BEYOND WORK: Along with reading and traveling to foreign countries, Karen enjoys crafting things by hand, especially via crocheting, knitting, stitching and origami.
What solutions are you working on at The Trade Desk, and what technology is helping you?
Our company processes up to 9 million ad requests per second. That’s a lot of data. Data science is extracting the relevant pieces of information and then finding or developing the right methodologies to optimize an advertising campaign to meet our clients’ goals. This includes finding the right audience that a campaign should be targeting, determining when and where to deliver the campaign, or deciding on the optimal price to bid for each ad request. We work closely with the engineering department to implement our models using technologies such as Spark, Scala, Python and R.
How does your team make the data digestible for your company and users? How does data influence your company?
Most of the work we do happens in the back end. We automate our processes as much as possible so that a user of our platform can pick an audience they want to target with a simple drag-and-drop or tick a checkbox to optimize their campaign delivery and enable cross-device targeting or something similar. We also work with other teams such as business intelligence, engineering or UX to provide reporting and monitoring in a form that is easily digestible for both internal and external clients using our platform.
Depending on the product or project, there are likely more teams involved somewhere along the process. Everything we do is a team effort.”
How is your team working together to evolve The Trade Desk’s product?
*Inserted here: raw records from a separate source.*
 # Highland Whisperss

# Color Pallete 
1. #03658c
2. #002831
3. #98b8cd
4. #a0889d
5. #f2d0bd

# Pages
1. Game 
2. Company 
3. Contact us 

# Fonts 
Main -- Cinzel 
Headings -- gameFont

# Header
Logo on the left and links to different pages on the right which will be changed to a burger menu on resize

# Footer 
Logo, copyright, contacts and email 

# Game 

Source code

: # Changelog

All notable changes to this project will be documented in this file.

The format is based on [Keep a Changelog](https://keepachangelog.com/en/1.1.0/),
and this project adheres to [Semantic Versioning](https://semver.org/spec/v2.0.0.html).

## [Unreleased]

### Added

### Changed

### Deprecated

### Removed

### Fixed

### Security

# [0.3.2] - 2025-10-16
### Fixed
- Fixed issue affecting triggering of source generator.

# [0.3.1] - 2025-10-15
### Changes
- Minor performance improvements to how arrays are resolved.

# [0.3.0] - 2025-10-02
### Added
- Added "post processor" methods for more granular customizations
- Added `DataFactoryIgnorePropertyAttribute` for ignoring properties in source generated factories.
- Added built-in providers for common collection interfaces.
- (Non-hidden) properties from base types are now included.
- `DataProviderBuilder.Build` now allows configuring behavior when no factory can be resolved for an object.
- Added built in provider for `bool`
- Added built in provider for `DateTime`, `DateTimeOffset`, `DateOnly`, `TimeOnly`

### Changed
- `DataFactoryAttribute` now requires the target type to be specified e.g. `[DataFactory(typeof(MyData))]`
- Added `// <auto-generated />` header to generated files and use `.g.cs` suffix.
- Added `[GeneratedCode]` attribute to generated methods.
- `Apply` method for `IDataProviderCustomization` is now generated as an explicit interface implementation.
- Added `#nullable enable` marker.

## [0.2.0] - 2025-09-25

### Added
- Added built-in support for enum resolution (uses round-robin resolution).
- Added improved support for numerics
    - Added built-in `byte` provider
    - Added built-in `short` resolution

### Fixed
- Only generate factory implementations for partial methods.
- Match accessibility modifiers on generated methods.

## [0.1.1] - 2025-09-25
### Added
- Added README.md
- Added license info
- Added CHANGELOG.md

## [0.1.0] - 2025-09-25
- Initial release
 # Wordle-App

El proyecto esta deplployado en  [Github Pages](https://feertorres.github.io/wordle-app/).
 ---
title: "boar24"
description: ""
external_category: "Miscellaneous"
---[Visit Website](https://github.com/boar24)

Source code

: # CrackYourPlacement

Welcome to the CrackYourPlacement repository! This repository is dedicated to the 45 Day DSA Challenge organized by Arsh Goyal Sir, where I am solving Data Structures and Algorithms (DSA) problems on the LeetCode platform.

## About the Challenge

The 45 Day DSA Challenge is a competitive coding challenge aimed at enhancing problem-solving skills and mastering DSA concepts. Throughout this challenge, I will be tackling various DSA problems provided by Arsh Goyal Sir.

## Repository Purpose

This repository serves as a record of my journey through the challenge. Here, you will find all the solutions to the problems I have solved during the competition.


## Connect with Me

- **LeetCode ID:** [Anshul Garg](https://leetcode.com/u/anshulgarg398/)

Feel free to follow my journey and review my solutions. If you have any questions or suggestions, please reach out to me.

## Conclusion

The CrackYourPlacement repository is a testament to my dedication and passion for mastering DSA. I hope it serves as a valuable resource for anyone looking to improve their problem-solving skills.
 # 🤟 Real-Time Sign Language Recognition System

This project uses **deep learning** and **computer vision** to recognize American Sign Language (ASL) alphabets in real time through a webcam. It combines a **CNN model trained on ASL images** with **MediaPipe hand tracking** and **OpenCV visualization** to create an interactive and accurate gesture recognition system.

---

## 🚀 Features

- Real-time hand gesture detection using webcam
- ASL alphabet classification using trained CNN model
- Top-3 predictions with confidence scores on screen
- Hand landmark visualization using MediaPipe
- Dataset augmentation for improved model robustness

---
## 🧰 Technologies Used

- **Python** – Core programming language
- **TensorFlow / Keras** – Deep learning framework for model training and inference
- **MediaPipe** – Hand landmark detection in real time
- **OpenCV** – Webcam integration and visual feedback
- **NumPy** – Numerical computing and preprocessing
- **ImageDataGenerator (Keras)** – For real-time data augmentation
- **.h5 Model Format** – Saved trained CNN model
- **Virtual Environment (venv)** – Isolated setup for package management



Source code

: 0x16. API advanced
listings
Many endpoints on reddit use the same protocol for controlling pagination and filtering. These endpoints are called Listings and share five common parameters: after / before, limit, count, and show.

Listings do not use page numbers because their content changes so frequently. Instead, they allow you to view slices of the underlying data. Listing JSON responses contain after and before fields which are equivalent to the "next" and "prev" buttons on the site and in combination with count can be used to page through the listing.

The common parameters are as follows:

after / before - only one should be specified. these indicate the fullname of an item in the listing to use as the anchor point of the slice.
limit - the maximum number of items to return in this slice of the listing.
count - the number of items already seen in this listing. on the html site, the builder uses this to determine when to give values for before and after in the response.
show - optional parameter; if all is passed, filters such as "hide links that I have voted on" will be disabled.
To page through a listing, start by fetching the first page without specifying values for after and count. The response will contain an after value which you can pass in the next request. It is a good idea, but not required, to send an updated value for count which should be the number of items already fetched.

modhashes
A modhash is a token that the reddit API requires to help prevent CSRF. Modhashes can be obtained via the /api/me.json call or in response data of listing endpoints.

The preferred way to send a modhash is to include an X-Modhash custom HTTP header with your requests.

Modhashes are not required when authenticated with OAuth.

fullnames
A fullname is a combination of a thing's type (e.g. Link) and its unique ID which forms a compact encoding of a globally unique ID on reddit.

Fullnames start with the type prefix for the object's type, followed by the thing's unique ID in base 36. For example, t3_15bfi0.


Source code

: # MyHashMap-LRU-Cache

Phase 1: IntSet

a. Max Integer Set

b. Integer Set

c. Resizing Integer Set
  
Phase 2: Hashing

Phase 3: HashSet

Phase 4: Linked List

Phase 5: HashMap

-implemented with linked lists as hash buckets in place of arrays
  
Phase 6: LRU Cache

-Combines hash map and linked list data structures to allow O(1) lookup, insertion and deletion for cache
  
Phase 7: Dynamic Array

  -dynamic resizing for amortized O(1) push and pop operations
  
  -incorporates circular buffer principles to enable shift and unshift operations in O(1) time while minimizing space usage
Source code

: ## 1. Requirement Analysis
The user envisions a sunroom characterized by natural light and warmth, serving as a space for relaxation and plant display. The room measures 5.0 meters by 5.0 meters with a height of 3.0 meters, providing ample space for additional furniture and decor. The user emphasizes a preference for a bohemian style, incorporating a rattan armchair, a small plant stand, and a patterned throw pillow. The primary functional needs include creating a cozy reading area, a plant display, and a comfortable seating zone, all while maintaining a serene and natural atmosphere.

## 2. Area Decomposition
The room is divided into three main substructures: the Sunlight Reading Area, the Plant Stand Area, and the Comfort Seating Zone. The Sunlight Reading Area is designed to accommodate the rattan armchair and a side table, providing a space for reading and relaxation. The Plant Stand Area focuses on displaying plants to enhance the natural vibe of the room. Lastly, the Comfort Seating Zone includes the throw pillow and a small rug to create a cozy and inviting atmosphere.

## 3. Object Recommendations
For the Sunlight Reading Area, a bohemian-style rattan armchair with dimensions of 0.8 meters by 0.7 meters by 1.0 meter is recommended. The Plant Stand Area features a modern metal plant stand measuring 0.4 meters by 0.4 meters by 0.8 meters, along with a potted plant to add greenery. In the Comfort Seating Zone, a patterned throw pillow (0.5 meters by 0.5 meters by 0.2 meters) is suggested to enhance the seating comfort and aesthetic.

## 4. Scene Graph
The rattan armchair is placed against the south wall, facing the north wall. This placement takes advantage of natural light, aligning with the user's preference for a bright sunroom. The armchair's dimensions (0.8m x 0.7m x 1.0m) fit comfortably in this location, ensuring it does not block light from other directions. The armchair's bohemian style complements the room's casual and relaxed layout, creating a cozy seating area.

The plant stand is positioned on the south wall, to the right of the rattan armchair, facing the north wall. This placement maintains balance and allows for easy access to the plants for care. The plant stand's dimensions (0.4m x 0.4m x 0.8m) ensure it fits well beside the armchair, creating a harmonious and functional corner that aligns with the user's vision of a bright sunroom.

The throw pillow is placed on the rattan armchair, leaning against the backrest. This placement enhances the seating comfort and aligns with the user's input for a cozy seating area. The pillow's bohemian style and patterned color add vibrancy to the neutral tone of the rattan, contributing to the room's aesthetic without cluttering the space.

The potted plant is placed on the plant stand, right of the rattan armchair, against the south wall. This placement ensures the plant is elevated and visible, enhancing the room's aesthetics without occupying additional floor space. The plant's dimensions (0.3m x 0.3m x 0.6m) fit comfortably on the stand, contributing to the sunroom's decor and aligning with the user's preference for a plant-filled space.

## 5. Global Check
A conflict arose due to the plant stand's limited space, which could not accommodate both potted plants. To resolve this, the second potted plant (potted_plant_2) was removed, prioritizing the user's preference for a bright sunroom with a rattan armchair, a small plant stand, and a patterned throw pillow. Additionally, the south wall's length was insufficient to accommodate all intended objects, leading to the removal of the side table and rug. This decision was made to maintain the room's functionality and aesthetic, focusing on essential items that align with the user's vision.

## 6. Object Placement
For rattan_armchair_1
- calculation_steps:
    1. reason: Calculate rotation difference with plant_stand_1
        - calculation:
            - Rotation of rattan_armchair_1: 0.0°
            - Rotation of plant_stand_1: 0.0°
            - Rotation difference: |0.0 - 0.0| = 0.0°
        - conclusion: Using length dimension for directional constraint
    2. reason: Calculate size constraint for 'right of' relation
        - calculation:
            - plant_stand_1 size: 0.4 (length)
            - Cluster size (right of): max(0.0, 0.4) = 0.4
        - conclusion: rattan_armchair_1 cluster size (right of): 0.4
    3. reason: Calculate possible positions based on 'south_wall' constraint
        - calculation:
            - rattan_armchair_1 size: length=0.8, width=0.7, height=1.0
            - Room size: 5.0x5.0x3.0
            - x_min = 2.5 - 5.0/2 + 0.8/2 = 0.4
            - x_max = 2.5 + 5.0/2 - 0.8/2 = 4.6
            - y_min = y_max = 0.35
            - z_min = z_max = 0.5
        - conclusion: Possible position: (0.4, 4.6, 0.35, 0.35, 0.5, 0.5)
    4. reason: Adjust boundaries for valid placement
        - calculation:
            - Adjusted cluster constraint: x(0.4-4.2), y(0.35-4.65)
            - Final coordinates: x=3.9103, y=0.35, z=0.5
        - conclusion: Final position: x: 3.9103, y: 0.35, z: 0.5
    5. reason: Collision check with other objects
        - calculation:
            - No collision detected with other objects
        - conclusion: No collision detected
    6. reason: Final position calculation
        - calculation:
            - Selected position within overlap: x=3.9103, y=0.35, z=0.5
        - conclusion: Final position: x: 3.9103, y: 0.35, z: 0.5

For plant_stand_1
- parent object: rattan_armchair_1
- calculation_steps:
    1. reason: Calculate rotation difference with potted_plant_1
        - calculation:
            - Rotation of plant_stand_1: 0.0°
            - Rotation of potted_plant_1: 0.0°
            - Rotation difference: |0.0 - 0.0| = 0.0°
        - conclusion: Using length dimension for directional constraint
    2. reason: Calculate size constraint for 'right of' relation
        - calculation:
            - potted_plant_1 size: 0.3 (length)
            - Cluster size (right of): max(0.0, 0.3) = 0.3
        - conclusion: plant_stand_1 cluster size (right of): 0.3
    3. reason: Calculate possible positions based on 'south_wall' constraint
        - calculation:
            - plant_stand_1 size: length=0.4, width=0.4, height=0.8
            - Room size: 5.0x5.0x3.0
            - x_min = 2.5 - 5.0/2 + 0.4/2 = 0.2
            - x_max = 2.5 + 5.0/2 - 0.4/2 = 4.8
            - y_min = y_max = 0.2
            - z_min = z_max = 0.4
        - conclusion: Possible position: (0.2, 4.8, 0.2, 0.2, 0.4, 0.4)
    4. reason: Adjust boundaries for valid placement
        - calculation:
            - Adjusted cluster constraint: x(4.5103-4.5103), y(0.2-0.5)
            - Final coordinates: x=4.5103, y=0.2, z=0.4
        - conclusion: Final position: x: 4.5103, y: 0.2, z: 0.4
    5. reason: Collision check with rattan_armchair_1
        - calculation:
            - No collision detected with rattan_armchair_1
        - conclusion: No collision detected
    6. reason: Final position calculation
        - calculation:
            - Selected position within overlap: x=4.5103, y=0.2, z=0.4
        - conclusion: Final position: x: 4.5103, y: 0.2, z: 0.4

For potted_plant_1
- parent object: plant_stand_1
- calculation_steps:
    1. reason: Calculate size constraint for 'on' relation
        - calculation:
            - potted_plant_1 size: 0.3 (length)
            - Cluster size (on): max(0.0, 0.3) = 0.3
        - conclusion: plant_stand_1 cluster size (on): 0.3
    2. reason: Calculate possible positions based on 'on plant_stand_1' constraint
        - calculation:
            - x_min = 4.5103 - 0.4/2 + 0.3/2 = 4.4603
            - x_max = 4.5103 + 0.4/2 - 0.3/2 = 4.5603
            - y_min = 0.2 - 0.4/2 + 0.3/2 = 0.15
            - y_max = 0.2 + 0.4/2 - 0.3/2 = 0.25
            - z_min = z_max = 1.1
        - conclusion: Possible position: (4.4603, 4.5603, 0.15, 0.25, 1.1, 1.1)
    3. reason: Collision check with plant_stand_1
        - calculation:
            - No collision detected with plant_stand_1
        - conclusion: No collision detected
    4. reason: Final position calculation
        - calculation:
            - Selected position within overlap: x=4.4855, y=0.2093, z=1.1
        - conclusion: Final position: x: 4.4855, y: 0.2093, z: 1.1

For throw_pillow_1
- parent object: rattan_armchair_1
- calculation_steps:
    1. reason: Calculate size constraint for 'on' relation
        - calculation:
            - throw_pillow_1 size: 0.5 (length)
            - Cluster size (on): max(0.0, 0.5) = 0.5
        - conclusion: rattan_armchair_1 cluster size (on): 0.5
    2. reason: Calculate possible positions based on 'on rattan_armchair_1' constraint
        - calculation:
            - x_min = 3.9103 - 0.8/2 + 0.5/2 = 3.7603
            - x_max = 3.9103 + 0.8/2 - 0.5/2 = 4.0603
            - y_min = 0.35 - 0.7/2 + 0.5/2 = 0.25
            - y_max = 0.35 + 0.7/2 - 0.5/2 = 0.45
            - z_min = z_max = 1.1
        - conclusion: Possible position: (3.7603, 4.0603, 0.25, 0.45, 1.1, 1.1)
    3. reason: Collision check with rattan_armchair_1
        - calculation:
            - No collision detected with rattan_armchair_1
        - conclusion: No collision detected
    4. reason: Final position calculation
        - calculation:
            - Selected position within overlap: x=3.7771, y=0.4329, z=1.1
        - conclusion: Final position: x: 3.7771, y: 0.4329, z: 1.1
Our team works in close collaboration with a lot of other teams to evolve The Trade Desk’s offerings. For example, a request for a new product may come in from product management, so we’ll work with data engineering to get to the relevant data in the right format, then perform our research and model development and work further with engineering to productize our models. Finally, we work with our traders to check usability and real-time performance. Depending on the product or project, there are likely more teams involved somewhere along the process. Everything we do is a team effort.
To stay in the loop with everyone, we use Slack for chatting and Zoom for video calls. You’ll always see people from other offices around the world on your or your neighbor’s screen. That helps bridge the gap between long distances and makes it feel like we’re all in a gigantic global office together.